### YOUR INSTRUCTIONS
Restate word for word the lines below from the one that has "Facebook has a" through the one that has "- Go installed (version >= 1.16)", keeping both and dropping all pictures.

★ ★ ★ ★

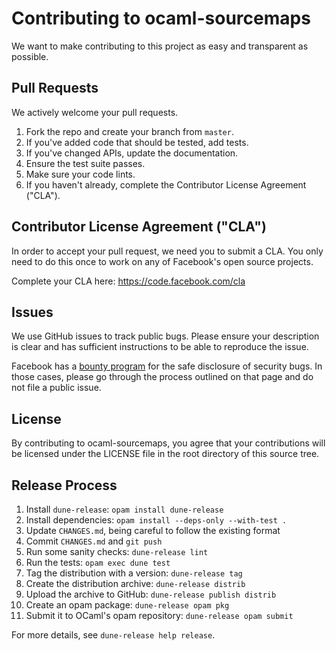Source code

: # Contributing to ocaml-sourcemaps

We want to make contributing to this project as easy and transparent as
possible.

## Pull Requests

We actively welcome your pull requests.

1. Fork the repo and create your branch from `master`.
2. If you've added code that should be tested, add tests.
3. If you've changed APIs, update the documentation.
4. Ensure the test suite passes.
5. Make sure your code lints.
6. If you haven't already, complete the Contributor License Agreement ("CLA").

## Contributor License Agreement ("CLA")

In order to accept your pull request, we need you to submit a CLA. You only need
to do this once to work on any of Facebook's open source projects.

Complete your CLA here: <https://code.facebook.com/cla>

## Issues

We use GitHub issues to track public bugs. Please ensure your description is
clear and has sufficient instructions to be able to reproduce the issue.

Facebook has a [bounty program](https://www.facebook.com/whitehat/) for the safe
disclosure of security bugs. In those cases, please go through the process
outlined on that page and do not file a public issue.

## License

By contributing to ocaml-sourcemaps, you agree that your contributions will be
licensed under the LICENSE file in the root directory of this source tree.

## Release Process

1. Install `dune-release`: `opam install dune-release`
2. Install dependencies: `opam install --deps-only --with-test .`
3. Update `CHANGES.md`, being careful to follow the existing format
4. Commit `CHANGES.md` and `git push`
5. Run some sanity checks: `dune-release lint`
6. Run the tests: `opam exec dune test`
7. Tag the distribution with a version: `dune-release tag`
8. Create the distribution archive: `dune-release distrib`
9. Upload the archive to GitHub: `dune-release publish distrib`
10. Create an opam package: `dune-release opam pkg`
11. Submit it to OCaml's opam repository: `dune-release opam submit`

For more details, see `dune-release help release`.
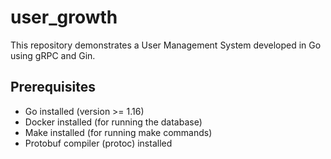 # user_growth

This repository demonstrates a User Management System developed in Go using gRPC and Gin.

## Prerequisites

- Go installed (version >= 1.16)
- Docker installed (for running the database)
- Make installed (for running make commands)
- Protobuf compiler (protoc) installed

★ ★ ★ ★

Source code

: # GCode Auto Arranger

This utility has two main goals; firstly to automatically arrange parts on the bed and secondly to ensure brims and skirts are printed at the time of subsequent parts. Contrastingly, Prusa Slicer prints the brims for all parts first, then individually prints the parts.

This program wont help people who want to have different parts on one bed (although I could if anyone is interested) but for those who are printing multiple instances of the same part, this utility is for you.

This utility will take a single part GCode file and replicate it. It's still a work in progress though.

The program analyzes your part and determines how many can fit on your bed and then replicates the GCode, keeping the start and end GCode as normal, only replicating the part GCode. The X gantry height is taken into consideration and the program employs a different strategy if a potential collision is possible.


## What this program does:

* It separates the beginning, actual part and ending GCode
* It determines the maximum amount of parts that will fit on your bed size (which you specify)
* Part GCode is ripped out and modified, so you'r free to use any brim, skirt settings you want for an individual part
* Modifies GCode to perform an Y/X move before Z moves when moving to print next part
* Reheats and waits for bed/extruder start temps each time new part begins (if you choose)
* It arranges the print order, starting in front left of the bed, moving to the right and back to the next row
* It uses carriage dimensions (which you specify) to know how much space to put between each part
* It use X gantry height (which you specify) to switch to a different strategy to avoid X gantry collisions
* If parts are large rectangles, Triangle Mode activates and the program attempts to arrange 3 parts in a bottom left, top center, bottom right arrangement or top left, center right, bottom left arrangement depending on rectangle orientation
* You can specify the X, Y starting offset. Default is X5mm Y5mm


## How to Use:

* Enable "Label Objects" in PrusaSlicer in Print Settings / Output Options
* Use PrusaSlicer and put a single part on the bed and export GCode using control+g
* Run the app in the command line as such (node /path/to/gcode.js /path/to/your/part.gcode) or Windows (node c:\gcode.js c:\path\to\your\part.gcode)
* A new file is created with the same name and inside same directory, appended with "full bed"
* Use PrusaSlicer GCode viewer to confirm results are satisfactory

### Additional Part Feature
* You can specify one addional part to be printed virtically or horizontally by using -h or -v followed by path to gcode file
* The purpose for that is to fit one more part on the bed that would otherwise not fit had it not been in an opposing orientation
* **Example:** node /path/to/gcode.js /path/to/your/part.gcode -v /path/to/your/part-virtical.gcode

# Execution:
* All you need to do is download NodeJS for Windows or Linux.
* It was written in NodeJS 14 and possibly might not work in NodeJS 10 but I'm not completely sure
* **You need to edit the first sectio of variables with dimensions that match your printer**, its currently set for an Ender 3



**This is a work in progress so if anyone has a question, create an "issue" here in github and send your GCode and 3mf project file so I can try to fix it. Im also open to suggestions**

★ ★ ★ ★

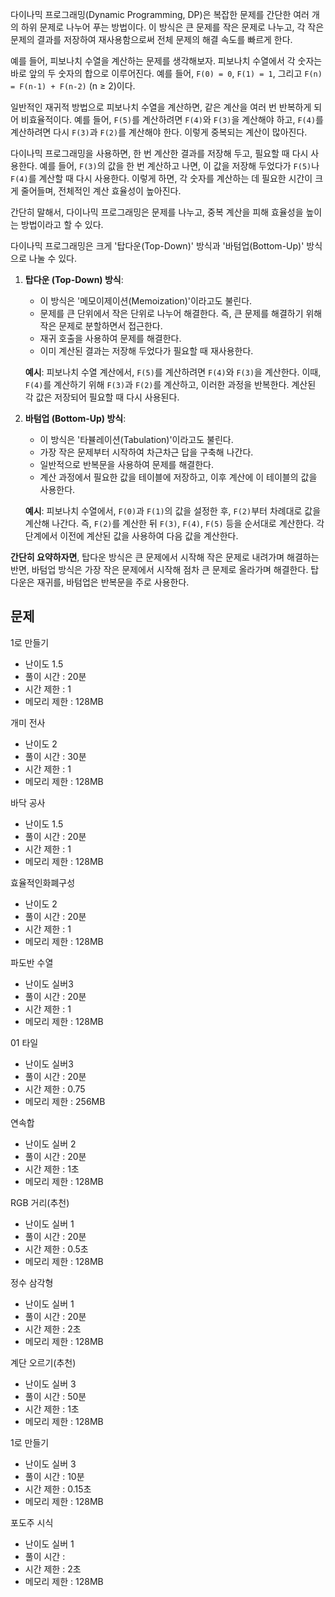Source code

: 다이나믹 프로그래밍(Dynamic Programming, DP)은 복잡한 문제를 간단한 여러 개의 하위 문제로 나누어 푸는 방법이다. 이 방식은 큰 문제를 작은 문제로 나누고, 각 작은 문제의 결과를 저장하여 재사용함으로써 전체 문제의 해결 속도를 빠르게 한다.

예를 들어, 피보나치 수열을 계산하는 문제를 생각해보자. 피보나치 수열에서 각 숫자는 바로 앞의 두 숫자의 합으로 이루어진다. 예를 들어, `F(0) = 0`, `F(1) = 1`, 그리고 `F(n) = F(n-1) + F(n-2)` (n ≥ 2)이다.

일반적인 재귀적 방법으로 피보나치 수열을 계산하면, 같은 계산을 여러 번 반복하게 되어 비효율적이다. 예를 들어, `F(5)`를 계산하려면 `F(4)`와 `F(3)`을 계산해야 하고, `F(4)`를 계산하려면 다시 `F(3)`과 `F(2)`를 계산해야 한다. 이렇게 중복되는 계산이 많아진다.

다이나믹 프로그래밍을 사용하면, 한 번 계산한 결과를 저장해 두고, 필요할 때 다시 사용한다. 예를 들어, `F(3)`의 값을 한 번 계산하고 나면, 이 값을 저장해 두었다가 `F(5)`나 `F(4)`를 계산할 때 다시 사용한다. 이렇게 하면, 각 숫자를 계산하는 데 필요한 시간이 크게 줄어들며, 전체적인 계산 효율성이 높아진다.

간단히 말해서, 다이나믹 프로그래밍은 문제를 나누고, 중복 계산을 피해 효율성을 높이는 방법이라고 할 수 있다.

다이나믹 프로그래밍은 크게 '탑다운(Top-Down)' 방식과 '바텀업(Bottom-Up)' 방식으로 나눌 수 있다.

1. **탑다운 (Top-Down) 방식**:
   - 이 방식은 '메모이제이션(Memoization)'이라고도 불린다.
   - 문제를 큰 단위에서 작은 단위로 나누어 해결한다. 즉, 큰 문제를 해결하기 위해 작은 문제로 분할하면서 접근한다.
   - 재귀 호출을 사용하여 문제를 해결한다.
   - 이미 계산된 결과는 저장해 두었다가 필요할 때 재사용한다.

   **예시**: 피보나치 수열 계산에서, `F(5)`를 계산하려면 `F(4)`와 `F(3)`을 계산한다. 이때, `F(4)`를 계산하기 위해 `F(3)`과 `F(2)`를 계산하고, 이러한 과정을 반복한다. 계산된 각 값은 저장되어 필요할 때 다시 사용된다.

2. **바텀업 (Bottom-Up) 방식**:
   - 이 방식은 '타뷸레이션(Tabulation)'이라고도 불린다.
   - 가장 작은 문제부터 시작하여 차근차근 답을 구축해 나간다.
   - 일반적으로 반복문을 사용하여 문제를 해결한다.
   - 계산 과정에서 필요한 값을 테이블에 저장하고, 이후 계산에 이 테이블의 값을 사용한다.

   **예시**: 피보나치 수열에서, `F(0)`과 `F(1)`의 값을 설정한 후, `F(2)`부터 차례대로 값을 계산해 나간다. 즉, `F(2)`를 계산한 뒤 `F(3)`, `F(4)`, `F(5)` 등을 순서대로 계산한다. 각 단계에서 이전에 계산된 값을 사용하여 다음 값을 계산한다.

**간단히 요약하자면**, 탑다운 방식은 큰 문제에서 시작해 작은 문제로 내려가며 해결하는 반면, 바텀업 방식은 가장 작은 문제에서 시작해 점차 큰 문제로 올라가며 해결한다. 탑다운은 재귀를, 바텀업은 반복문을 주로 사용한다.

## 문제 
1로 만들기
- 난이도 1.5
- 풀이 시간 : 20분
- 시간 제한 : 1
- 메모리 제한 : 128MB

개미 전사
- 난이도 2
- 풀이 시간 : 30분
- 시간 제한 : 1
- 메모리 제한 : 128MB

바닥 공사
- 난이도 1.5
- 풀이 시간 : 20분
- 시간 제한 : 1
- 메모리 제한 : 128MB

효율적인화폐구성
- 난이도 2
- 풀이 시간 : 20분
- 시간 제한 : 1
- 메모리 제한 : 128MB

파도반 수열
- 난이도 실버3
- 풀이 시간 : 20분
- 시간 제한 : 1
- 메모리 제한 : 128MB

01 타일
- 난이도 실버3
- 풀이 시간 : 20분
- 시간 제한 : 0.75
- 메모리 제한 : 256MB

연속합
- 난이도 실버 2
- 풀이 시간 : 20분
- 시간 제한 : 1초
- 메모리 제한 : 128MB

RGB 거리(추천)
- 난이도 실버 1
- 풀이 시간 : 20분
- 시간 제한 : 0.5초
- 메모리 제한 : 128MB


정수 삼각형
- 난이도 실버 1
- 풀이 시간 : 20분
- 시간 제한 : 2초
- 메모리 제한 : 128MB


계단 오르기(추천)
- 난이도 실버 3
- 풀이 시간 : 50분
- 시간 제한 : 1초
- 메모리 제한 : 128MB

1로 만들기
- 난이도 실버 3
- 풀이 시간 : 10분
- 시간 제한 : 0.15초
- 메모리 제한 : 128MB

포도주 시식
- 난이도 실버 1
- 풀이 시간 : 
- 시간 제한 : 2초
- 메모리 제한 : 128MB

★ ★ ★ ★

### ANSWER BELOW
Facebook has a [bounty program](https://www.facebook.com/whitehat/) for the safe
disclosure of security bugs. In those cases, please go through the process
outlined on that page and do not file a public issue.

## License

By contributing to ocaml-sourcemaps, you agree that your contributions will be
licensed under the LICENSE file in the root directory of this source tree.

## Release Process

1. Install `dune-release`: `opam install dune-release`
2. Install dependencies: `opam install --deps-only --with-test .`
3. Update `CHANGES.md`, being careful to follow the existing format
4. Commit `CHANGES.md` and `git push`
5. Run some sanity checks: `dune-release lint`
6. Run the tests: `opam exec dune test`
7. Tag the distribution with a version: `dune-release tag`
8. Create the distribution archive: `dune-release distrib`
9. Upload the archive to GitHub: `dune-release publish distrib`
10. Create an opam package: `dune-release opam pkg`
11. Submit it to OCaml's opam repository: `dune-release opam submit`

For more details, see `dune-release help release`.
 # user_growth

This repository demonstrates a User Management System developed in Go using gRPC and Gin.

## Prerequisites

- Go installed (version >= 1.16)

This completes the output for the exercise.